## WHAT THE EXERCISE ASKS
The answer must be a single number: how many lines in the entries below contain the word "government".

══ RECORDS SUPPLIED

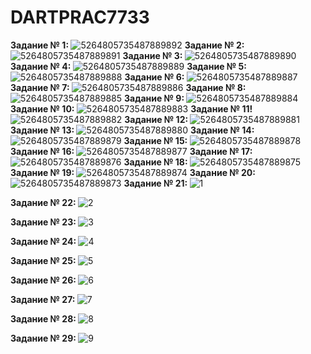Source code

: # DARTPRAC7733
<strong>Задание № 1: </strong>![5264805735487889892](https://github.com/user-attachments/assets/2b4e8111-0964-4046-b8bc-9092b8210362)
<strong>Задание № 2: </strong>![5264805735487889891](https://github.com/user-attachments/assets/609740f1-5fc8-4caf-88fc-f1c529c7f2c4)
<strong>Задание № 3: </strong>![5264805735487889890](https://github.com/user-attachments/assets/88010b0b-96fb-44f4-952d-4864504c7101)
<strong>Задание № 4: </strong>![5264805735487889889](https://github.com/user-attachments/assets/e08eef27-32d4-4691-8892-b99a326f3e2a)
<strong>Задание № 5: </strong>![5264805735487889888](https://github.com/user-attachments/assets/55add9aa-fec6-4775-9eed-d1b9ca8077ba)
<strong>Задание № 6: </strong>![5264805735487889887](https://github.com/user-attachments/assets/d63360d4-419a-4c71-89d5-bb57d2f981df)
<strong>Задание № 7: </strong>![5264805735487889886](https://github.com/user-attachments/assets/9d6ebfa4-b884-4665-8435-258fa842255b)
<strong>Задание № 8: </strong>![5264805735487889885](https://github.com/user-attachments/assets/01100f66-91f4-42f5-993b-022fe0b133c8)
<strong>Задание № 9: </strong>![5264805735487889884](https://github.com/user-attachments/assets/2abbbc7b-db17-4539-9f88-41dd399abe74)
<strong>Задание № 10: </strong>![5264805735487889883](https://github.com/user-attachments/assets/52d316ed-7ea4-4d3c-bf1b-b5755a91b7f9)
<strong>Задание № 11! </strong>![5264805735487889882](https://github.com/user-attachments/assets/0a69f777-bea4-43af-a29a-ca1a288b2cbd)
<strong>Задание № 12: </strong>![5264805735487889881](https://github.com/user-attachments/assets/1f32da41-8a70-46fa-88db-d8de52255557)
<strong>Задание № 13: </strong>![5264805735487889880](https://github.com/user-attachments/assets/9e49b84a-4148-4430-8fa1-5b2f6d1e7373)
<strong>Задание № 14: </strong>![5264805735487889879](https://github.com/user-attachments/assets/329eab3d-bf6b-4f2c-a7ea-39dfcf99fdf7)
<strong>Задание № 15: </strong>![5264805735487889878](https://github.com/user-attachments/assets/06d2c08f-65ce-4b06-b621-88a751b1d1ce)
<strong>Задание № 16: </strong>![5264805735487889877](https://github.com/user-attachments/assets/831759f3-6a44-4f42-bb42-49f498e21dc7)
<strong>Задание № 17: </strong>![5264805735487889876](https://github.com/user-attachments/assets/897fd768-8601-4424-a94e-1bdfc70c89c4)
<strong>Задание № 18: </strong>![5264805735487889875](https://github.com/user-attachments/assets/8a6f0dd8-1bbc-4838-845b-14458fb235e9)
<strong>Задание № 19: </strong>![5264805735487889874](https://github.com/user-attachments/assets/24ebadc1-d24e-457e-a443-90dcb031049c)
<strong>Задание № 20: </strong>![5264805735487889873](https://github.com/user-attachments/assets/1c87ae19-bbe7-482a-b5ca-df63e2130f55)
<strong>Задание № 21: </strong>![1](https://github.com/user-attachments/assets/6f3a6e54-2407-40bb-89e3-f2a1cf677555)

<strong>Задание № 22: </strong>![2](https://github.com/user-attachments/assets/ec6726ad-0feb-41a9-8f92-a049b8d87c2f)

<strong>Задание № 23: </strong>![3](https://github.com/user-attachments/assets/34cde1b1-4fe3-494f-a8ca-cf005a9b3eec)

<strong>Задание № 24: </strong>![4](https://github.com/user-attachments/assets/2c979313-a59d-4189-8a18-08525df38c38)

<strong>Задание № 25: </strong>![5](https://github.com/user-attachments/assets/3b02b0bc-a641-4b04-8285-c72cfdc9c1ed)

<strong>Задание № 26: </strong>![6](https://github.com/user-attachments/assets/9ae93ed6-4b50-4f93-b7d9-ebccb92281a8)

<strong>Задание № 27: </strong>![7](https://github.com/user-attachments/assets/453aa834-be1b-4813-8005-acaf8aa5fed9)

<strong>Задание № 28: </strong>![8](https://github.com/user-attachments/assets/3ac9a3a3-0fd0-4363-bd28-b05c996ea7b3)

<strong>Задание № 29: </strong>![9](https://github.com/user-attachments/assets/819e3e67-c9b8-40f6-856a-f7c1b869e92c)

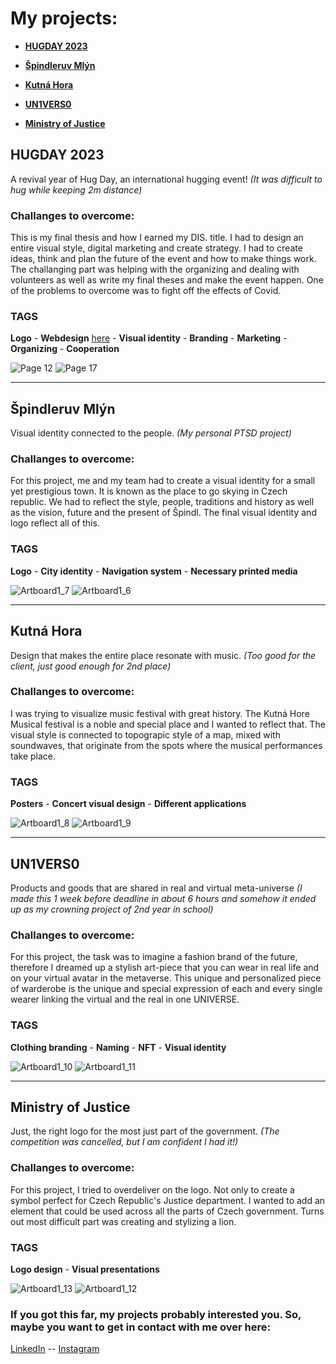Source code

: # My projects: 

- [**HUGDAY 2023**](https://stolgeth.github.io/english-for-designers/work.html#hugday-2023)

- [**Špindleruv Mlýn**](https://stolgeth.github.io/english-for-designers/work.html#špindleruv-mlýn)

- [**Kutná Hora**](https://stolgeth.github.io/english-for-designers/work.html#kutná-hora)

- [**UN1VERS0**](https://stolgeth.github.io/english-for-designers/work.html#un1vers0)

- [**Ministry of Justice**](https://stolgeth.github.io/english-for-designers/work.html#ministry-of-justice)


## HUGDAY 2023

A revival year of Hug Day, an international hugging event! 
*(It was difficult to hug while keeping 2m distance)*

### Challanges to overcome: 
This is my final thesis and how I earned my DIS. title. I had to design an entire visual style, digital marketing and create strategy. I had to create ideas, think and plan the future of the event and how to make things work. The challanging part was helping with the organizing and dealing with volunteers as well as write my final theses and make the event happen. One of the problems to overcome was to fight off the effects of Covid. 

### TAGS
**Logo** - **Webdesign** [here](https://www.hugday.sk) - **Visual identity** - **Branding** - **Marketing** - **Organizing** - **Cooperation**

![Page 12](https://github.com/Stolgeth/english-for-designers/assets/133216768/ab6adee4-123f-4df8-a3e9-50e8ac731ba9)
![Page 17](https://github.com/Stolgeth/english-for-designers/assets/133216768/04176c3e-3f12-47e9-b93e-4ca6caaa228a)

--- 

## Špindleruv Mlýn

Visual identity connected to the people.
*(My personal PTSD project)*

### Challanges to overcome: 
For this project, me and my team had to create a visual identity for a small yet prestigious town. It is known as the place to go skying in Czech republic. We had to reflect the style, people, traditions and history as well as the vision, future and the present of Špindl. The final visual identity and logo reflect all of this.

### TAGS
**Logo** - **City identity** - **Navigation system** - **Necessary printed media**

![Artboard1_7](https://github.com/Stolgeth/english-for-designers/assets/133216768/0b144737-2c9e-4702-b7c5-e8d8917bc9d8)
![Artboard1_6](https://github.com/Stolgeth/english-for-designers/assets/133216768/12098542-53f9-485b-9458-4690894ed530)

--- 

## Kutná Hora

Design that makes the entire place resonate with music. 
*(Too good for the client, just good enough for 2nd place)*

### Challanges to overcome: 
I was trying to visualize music festival with great history. The Kutná Hore Musical festival is a noble and special place and I wanted to reflect that. The visual style is connected to topograpic style of a map, mixed with soundwaves, that originate from the spots where the musical performances take place.

### TAGS
**Posters** - **Concert visual design** - **Different applications**

![Artboard1_8](https://github.com/Stolgeth/english-for-designers/assets/133216768/f3d83dbf-6cd0-4b4a-b5fa-9d3023797eb0)
![Artboard1_9](https://github.com/Stolgeth/english-for-designers/assets/133216768/bf2b07db-267b-40d7-8c56-31079f2ab8ba)

--- 

## UN1VERS0

Products and goods that are shared in real and virtual meta-universe
*(I made this 1 week before deadline in about 6 hours and somehow it ended up as my crowning project of 2nd year in school)*

### Challanges to overcome: 
For this project, the task was to imagine a fashion brand of the future, therefore I dreamed up a stylish art-piece that you can wear in real life and on your virtual avatar in the metaverse. This unique and personalized piece of warderobe is the unique and special expression of each and every single wearer linking the virtual and the real in one UNIVERSE. 

### TAGS
**Clothing branding** - **Naming** - **NFT** - **Visual identity**

![Artboard1_10](https://github.com/Stolgeth/english-for-designers/assets/133216768/cc3a84be-dcdc-4fab-bfda-58005848342d)
![Artboard1_11](https://github.com/Stolgeth/english-for-designers/assets/133216768/f25d9fa6-237b-4b29-b386-3f48d14ddfd3)

--- 

## Ministry of Justice

Just, the right logo for the most just part of the government.
*(The competition was cancelled, but I am confident I had it!)*

### Challanges to overcome:
For this project, I tried to overdeliver on the logo. Not only to create a symbol perfect for Czech Republic's Justice department. I wanted to add an element that could be used across all the parts of Czech government. Turns out most difficult part was creating and stylizing a lion. 

### TAGS
**Logo design** - **Visual presentations**

![Artboard1_13](https://github.com/Stolgeth/english-for-designers/assets/133216768/779f6347-7bb4-462b-a4a5-0c64abde0e37)
![Artboard1_12](https://github.com/Stolgeth/english-for-designers/assets/133216768/93977f02-22f4-4fda-b998-587dca9b32db)


### If you got this far, my projects probably interested you. So, maybe you want to get in contact with me over here: 
[LinkedIn](https://www.linkedin.com/in/trlicek?utm_source=share&utm_campaign=share_via&utm_content=profile&utm_medium=ios_app) -- [Instagram](https://instagram.com/tomas.trl?igshid=MzMyNGUyNmU2YQ%3D%3D&utm_source=qr)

════

## OUTPUT OF THE TASK
2